Insatiable - Couverture du livre

Insatiable

Mel Ryle

3

Mia

Après un silence prolongé, Mia s’éclaircit la gorge pour briser le silence. Elle n'était pas certaine quoi dire ensuite, mais elle n'était pas non plus très encline à demander de l'aide à Richard.

Il y avait dans sa valise certains vêtements qui la feraient rougir d'embarras si un homme, en particulier un étranger qu'elle venait de rencontrer, les voyait. Cela aurait sans doute un effet sur la relation qu'ils pourraient avoir à l'avenir.

"Um... merci d'avoir apporté mes affaires," dit-elle timidement.

Richard leva les yeux, rencontra son regard, puis détourna les yeux vers la porte. "Pas de problème. Je... ah... je devrais aller aider Grannie dans la cuisine," dit-il et il sortit lentement.

Il s'arrêta, tenant la porte ouverte pendant une seconde, puis se retourna, rencontrant à nouveau son regard. "Vous devriez vous joindre à nous, tu sais."

Mia remarqua que ses joues avaient viré au rose. "J'ai dit que je le ferais."

Il hocha la tête et se retourna. "Bien." Sur ce, il referma la porte derrière lui doucement.

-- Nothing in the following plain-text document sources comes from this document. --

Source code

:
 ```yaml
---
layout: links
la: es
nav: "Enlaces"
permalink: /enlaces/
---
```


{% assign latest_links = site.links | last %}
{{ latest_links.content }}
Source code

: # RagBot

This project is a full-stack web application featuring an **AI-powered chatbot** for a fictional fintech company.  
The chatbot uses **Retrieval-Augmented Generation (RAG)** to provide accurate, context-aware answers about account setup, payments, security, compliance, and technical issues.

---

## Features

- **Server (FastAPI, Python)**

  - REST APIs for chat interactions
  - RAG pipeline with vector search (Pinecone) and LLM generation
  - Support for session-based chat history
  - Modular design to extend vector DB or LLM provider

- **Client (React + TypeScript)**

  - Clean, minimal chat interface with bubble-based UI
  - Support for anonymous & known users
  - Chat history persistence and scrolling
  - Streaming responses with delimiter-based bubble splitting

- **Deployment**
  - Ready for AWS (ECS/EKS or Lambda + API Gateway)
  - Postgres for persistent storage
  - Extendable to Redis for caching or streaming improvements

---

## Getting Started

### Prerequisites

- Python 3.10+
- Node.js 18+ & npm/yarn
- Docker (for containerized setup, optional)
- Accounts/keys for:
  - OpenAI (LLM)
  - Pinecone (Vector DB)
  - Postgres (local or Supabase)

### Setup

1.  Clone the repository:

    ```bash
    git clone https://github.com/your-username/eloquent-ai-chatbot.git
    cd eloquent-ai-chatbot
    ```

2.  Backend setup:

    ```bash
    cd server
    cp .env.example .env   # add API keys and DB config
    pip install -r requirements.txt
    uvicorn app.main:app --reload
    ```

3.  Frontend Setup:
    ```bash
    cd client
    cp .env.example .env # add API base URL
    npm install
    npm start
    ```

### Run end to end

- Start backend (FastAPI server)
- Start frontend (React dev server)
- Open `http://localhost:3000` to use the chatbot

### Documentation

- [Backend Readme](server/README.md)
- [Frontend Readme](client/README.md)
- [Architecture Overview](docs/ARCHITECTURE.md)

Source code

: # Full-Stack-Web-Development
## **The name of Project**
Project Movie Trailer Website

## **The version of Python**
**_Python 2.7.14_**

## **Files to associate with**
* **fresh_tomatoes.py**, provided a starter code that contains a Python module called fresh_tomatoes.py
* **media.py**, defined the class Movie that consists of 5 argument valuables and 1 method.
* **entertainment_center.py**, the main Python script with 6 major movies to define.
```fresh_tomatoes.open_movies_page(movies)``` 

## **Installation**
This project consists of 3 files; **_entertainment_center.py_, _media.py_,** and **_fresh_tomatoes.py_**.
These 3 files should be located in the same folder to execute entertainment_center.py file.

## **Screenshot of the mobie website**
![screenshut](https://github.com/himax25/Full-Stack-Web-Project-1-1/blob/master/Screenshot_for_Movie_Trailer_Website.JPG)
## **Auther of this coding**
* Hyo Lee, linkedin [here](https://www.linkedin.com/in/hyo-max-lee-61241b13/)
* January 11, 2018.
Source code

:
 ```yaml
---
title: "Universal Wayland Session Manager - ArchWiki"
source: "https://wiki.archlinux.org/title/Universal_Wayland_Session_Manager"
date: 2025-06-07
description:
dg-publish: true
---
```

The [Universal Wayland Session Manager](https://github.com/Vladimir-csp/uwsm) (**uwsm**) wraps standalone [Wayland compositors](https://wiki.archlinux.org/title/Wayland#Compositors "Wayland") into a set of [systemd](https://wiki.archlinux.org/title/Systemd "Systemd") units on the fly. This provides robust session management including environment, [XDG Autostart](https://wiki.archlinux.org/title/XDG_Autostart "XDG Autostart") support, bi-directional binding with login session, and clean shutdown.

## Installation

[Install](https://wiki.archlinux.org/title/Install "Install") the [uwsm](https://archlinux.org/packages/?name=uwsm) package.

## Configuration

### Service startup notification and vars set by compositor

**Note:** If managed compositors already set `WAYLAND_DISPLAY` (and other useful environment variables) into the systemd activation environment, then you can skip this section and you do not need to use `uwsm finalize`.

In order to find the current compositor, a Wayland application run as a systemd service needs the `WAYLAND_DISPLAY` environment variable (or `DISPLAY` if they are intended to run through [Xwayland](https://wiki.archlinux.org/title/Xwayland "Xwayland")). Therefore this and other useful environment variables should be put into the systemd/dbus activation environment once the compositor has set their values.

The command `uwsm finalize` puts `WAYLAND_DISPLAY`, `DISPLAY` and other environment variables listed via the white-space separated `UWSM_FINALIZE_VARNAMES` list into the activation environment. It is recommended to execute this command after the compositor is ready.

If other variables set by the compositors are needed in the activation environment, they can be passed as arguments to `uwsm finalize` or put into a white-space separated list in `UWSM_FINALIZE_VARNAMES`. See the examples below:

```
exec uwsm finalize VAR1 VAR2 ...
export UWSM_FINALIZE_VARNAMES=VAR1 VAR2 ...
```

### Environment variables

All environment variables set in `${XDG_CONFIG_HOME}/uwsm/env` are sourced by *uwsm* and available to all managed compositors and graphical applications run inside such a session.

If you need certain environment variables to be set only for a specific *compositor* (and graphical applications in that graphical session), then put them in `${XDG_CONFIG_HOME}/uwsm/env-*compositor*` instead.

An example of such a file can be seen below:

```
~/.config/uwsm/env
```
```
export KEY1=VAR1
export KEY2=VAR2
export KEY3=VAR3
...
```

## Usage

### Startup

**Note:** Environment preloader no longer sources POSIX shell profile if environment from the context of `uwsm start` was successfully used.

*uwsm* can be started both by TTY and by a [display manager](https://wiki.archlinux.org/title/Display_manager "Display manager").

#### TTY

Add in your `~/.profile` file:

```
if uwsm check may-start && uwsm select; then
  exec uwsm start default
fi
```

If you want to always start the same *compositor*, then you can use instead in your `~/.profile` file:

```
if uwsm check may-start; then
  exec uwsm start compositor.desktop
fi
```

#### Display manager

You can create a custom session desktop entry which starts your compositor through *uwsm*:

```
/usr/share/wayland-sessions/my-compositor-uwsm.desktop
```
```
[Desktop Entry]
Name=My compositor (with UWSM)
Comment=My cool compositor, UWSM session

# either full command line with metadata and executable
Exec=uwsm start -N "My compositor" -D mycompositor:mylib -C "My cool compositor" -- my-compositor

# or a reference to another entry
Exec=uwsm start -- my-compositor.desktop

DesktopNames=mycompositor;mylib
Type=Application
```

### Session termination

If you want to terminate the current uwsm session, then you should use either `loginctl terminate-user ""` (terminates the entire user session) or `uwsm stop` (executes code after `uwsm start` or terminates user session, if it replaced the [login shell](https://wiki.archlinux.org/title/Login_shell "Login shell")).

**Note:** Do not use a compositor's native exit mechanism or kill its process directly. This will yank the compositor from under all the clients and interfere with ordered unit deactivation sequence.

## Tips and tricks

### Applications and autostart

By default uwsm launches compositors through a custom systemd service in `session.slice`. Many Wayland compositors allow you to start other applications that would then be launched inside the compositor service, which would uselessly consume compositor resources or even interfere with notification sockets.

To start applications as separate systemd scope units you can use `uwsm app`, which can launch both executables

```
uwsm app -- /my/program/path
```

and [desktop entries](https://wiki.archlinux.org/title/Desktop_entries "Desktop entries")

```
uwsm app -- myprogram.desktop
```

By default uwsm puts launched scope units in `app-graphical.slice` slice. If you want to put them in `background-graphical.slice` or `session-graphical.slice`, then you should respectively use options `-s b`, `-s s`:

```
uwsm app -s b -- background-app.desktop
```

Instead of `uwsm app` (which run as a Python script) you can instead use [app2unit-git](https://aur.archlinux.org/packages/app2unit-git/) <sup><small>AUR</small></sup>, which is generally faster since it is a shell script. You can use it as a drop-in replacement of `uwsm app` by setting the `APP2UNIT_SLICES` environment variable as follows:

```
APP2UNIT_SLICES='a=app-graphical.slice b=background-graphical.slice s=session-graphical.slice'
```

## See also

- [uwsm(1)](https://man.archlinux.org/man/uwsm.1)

Elle tressaillit en la voyant se refermer et attendit un moment de plus, entendant ses pas disparaître, avant de gémir de frustration.

Son esprit fut occupé pendant un moment par le déballage et le rangement de ses affaires. Puis elle songea au dîner avec sa tante, Adelia, et Richard.

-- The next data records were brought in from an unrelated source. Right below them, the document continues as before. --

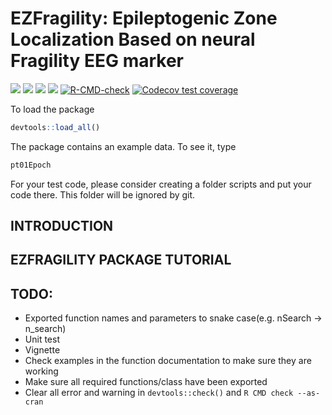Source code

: <!-- README.md is generated from README.Rmd. Please edit that file -->

# EZFragility: Epileptogenic Zone Localization Based on neural Fragility EEG marker

[![](https://img.shields.io/badge/devel%20version-0.99.0-blue.svg)](https://github.com/Jiefei-Wang/EZFragility)
[![](https://img.shields.io/badge/lifecycle-experimental-orange.svg)](https://lifecycle.r-lib.org/articles/stages.html#experimental)
[![](https://img.shields.io/github/languages/code-size/Jiefei-Wang/EZFragility.svg)](https://github.com/Jiefei-Wang/EZFragility)
[![](https://img.shields.io/github/last-commit/Jiefei-Wang/EZFragility.svg)](https://github.com/Jiefei-Wang/EZFragility/commits/main)
[![R-CMD-check](https://github.com/Jiefei-Wang/Fragility/actions/workflows/R-CMD-check.yaml/badge.svg)](https://github.com/Jiefei-Wang/Fragility/actions/workflows/R-CMD-check.yaml)
[![Codecov test
coverage](https://codecov.io/gh/Jiefei-Wang/Fragility/graph/badge.svg)](https://app.codecov.io/gh/Jiefei-Wang/Fragility)

To load the package

``` r
devtools::load_all()
```

The package contains an example data. To see it, type

``` r
pt01Epoch
```

For your test code, please consider creating a folder scripts and put
your code there. This folder will be ignored by git.

## INTRODUCTION

## EZFRAGILITY PACKAGE TUTORIAL

## TODO:

- Exported function names and parameters to snake case(e.g. nSearch -\>
  n_search)
- Unit test
- Vignette
- Check examples in the function documentation to make sure they are
  working
- Make sure all required functions/class have been exported
- Clear all error and warning in `devtools::check()` and
  `R CMD check --as-cran`
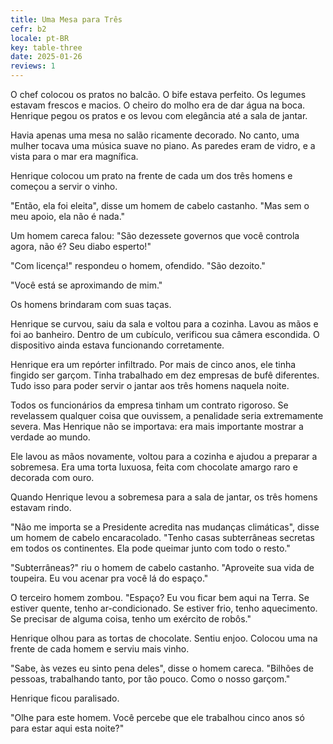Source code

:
 ```yaml
---
title: Uma Mesa para Três
cefr: b2
locale: pt-BR
key: table-three
date: 2025-01-26
reviews: 1
---
```


O chef colocou os pratos no balcão. O bife estava perfeito. Os legumes estavam frescos e macios. O cheiro do molho era de dar água na boca. Henrique pegou os pratos e os levou com elegância até a sala de jantar.

Havia apenas uma mesa no salão ricamente decorado. No canto, uma mulher tocava uma música suave no piano. As paredes eram de vidro, e a vista para o mar era magnífica.

Henrique colocou um prato na frente de cada um dos três homens e começou a servir o vinho.

"Então, ela foi eleita", disse um homem de cabelo castanho. "Mas sem o meu apoio, ela não é nada."

Um homem careca falou: "São dezessete governos que você controla agora, não é? Seu diabo esperto!"

"Com licença!" respondeu o homem, ofendido. "São dezoito."

"Você está se aproximando de mim."

Os homens brindaram com suas taças.

Henrique se curvou, saiu da sala e voltou para a cozinha. Lavou as mãos e foi ao banheiro. Dentro de um cubículo, verificou sua câmera escondida. O dispositivo ainda estava funcionando corretamente.

Henrique era um repórter infiltrado. Por mais de cinco anos, ele tinha fingido ser garçom. Tinha trabalhado em dez empresas de bufê diferentes. Tudo isso para poder servir o jantar aos três homens naquela noite.

Todos os funcionários da empresa tinham um contrato rigoroso. Se revelassem qualquer coisa que ouvissem, a penalidade seria extremamente severa. Mas Henrique não se importava: era mais importante mostrar a verdade ao mundo.

Ele lavou as mãos novamente, voltou para a cozinha e ajudou a preparar a sobremesa. Era uma torta luxuosa, feita com chocolate amargo raro e decorada com ouro.

Quando Henrique levou a sobremesa para a sala de jantar, os três homens estavam rindo.

"Não me importa se a Presidente acredita nas mudanças climáticas", disse um homem de cabelo encaracolado. "Tenho casas subterrâneas secretas em todos os continentes. Ela pode queimar junto com todo o resto."

"Subterrâneas?" riu o homem de cabelo castanho. "Aproveite sua vida de toupeira. Eu vou acenar pra você lá do espaço."

O terceiro homem zombou. "Espaço? Eu vou ficar bem aqui na Terra. Se estiver quente, tenho ar-condicionado. Se estiver frio, tenho aquecimento. Se precisar de alguma coisa, tenho um exército de robôs."

Henrique olhou para as tortas de chocolate. Sentiu enjoo. Colocou uma na frente de cada homem e serviu mais vinho.

"Sabe, às vezes eu sinto pena deles", disse o homem careca. "Bilhões de pessoas, trabalhando tanto, por tão pouco. Como o nosso garçom."

Henrique ficou paralisado.

"Olhe para este homem. Você percebe que ele trabalhou cinco anos só para estar aqui esta noite?"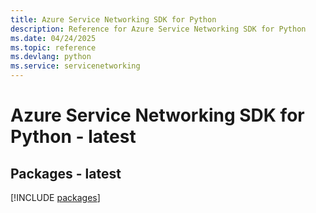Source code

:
 ```yaml
---
title: Azure Service Networking SDK for Python
description: Reference for Azure Service Networking SDK for Python
ms.date: 04/24/2025
ms.topic: reference
ms.devlang: python
ms.service: servicenetworking
---
```

# Azure Service Networking SDK for Python - latest
## Packages - latest
[!INCLUDE [packages](service-networking-index.md)]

Une fois que son esprit s’était dirigé vers le petit-fils d'Adelia, elle se trouva fascinée par l'idée de lui. Cependant, cette pensée était éclipsée par le souvenir d'un autre homme.

Erik Alexander Kingsley.

Un frisson lui parcourut l'échine rien qu'en pensant à lui.

À quand remontait la dernière fois où elle avait volontairement prononcé son nom dans son esprit ? Si elle le disait à voix haute, l'image de son beau visage n'était pas loin derrière. En fermant les yeux, elle pouvait le voir.

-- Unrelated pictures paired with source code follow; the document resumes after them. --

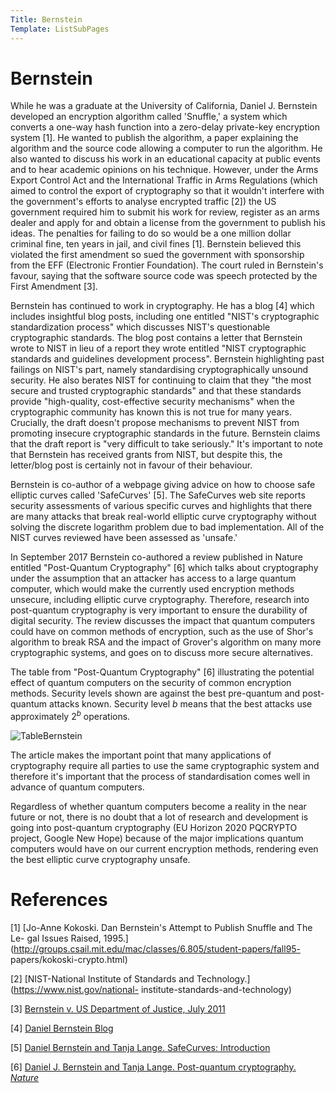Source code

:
 ```yaml
---
Title: Bernstein
Template: ListSubPages
---
```


# Bernstein

While he was a graduate at the University of California, Daniel J. Bernstein developed an encryption algorithm called 'Snuffle,' a system which converts a one-way hash function into a zero-delay private-key encryption system [1]. He wanted to publish the algorithm, a paper explaining the algorithm and the source code allowing a computer to run the algorithm. He also wanted to discuss his work in an educational capacity at public events and to hear academic opinions on his technique. However, under the Arms Export Control Act and the International Traffic in Arms Regulations (which aimed to control the export of cryptography so that it wouldn't interfere with the government's efforts to analyse encrypted traffic [2]) the US government required him to submit his work for review, register as an arms dealer and apply for and obtain a license from the government to publish his ideas. The penalties for failing to do so would be a one million dollar criminal fine, ten years in jail, and civil fines [1]. Bernstein believed this violated the first amendment so sued the government with sponsorship from the EFF (Electronic Frontier Foundation). The court ruled in Bernstein's favour, saying that the software source code was speech protected by the First Amendment [3]. 


Bernstein has continued to work in cryptography. He has a blog [4] which includes insightful blog posts, including one entitled "NIST's cryptographic standardization process" which discusses NIST's questionable cryptographic standards. The blog post contains a letter that Bernstein wrote to NIST in lieu of a report they wrote entitled "NIST cryptographic standards and guidelines development process". Bernstein highlighting past failings on NIST's part, namely standardising cryptographically unsound security. He also berates NIST for continuing to claim that they "the most secure and trusted cryptographic standards" and that these standards provide "high-quality, cost-effective security mechanisms" when the cryptographic community has known this is not true for many years. Crucially, the draft doesn't propose mechanisms to prevent NIST from promoting insecure cryptographic standards in the future. Bernstein claims that the draft report is "very difficult to take seriously." It's important to note that Bernstein has received grants from NIST, but despite this, the letter/blog post is certainly not in favour of their behaviour.

Bernstein is co-author of a webpage giving advice on how to choose safe elliptic curves called 'SafeCurves' [5]. The SafeCurves web site reports security assessments of various specific curves and highlights that there are many attacks that break real-world elliptic curve cryptography without solving the discrete logarithm problem due to bad implementation. All of the NIST curves reviewed have been assessed as 'unsafe.'

In September 2017 Bernstein co-authored a review published in Nature entitled "Post-Quantum Cryptography" [6] which talks about cryptography under the assumption that an attacker has access to a large quantum computer, which would make the currently used encryption methods unsecure, including elliptic curve cryptography. Therefore, research into post-quantum cryptography is very important to ensure the durability of digital security. The review discusses the impact that quantum computers could have on common methods of encryption, such as the use of Shor's algorithm to break RSA and the impact of Grover's algorithm on many more cryptographic systems, and goes on to discuss more secure alternatives. 


The table from "Post-Quantum Cryptography" [6] illustrating the potential effect of quantum computers on the security of common encryption methods. Security levels shown are against the best pre-quantum and post-quantum attacks known. Security level $b$ means that the best attacks use approximately $2^b$ operations.

![TableBernstein](/course/media/BernsteinGraph.png)
	
The article makes the important point that many applications of cryptography require all parties to use the same cryptographic system and therefore it's important that the process of standardisation comes well in advance of quantum computers. 

Regardless of whether quantum computers become a reality in the near future or not, there is no doubt that a lot of research and development is going into post-quantum cryptography (EU Horizon 2020 PQCRYPTO project, Google New Hope) because of the major implications quantum computers would have on our current encryption methods, rendering even the best elliptic curve cryptography unsafe.

# References
[1] [Jo-Anne Kokoski. Dan Bernstein's Attempt to Publish Snuffle and The Le-
gal Issues Raised, 1995.](http://groups.csail.mit.edu/mac/classes/6.805/student-papers/fall95-
papers/kokoski-crypto.html)

[2] [NIST-National Institute of Standards and Technology.](https://www.nist.gov/national-
institute-standards-and-technology)

[3] [Bernstein v. US Department of Justice, July 2011](https://www.eff.org/cases/bernstein-v-us-dept-justice)

[4] [Daniel Bernstein Blog](https://blog.cr.yp.to/)

[5] [Daniel Bernstein and Tanja Lange. SafeCurves: Introduction](https://safecurves.cr.yp.to/)

[6] [Daniel J. Bernstein and Tanja Lange. Post-quantum cryptography. *Nature*](https://www.nature.com/articles/nature23461)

Elle fut alors transportée vers un souvenir enfoui. Il y avait des nuits où son corps était couvert de sueurs froides à cause de ce rêve saisissant. Pourtant, ce n'était pas un rêve. C'était bien arrivé. Et elle était au milieu de toute cette histoire.

Son esprit la transporta à nouveau sur la scène. Comme lors de toutes les autres performances de cette soirée, elle était submergée par les émotions. Elle n'était pas consciente de ce qui l'entourait.

Sa respiration était calme, chaque inspiration calculée et contrôlée. Les projecteurs brillaient comme le soleil d'une chaude journée d'été.

La foule était silencieuse et concentrée. Leur regard était rempli de crainte et d'admiration.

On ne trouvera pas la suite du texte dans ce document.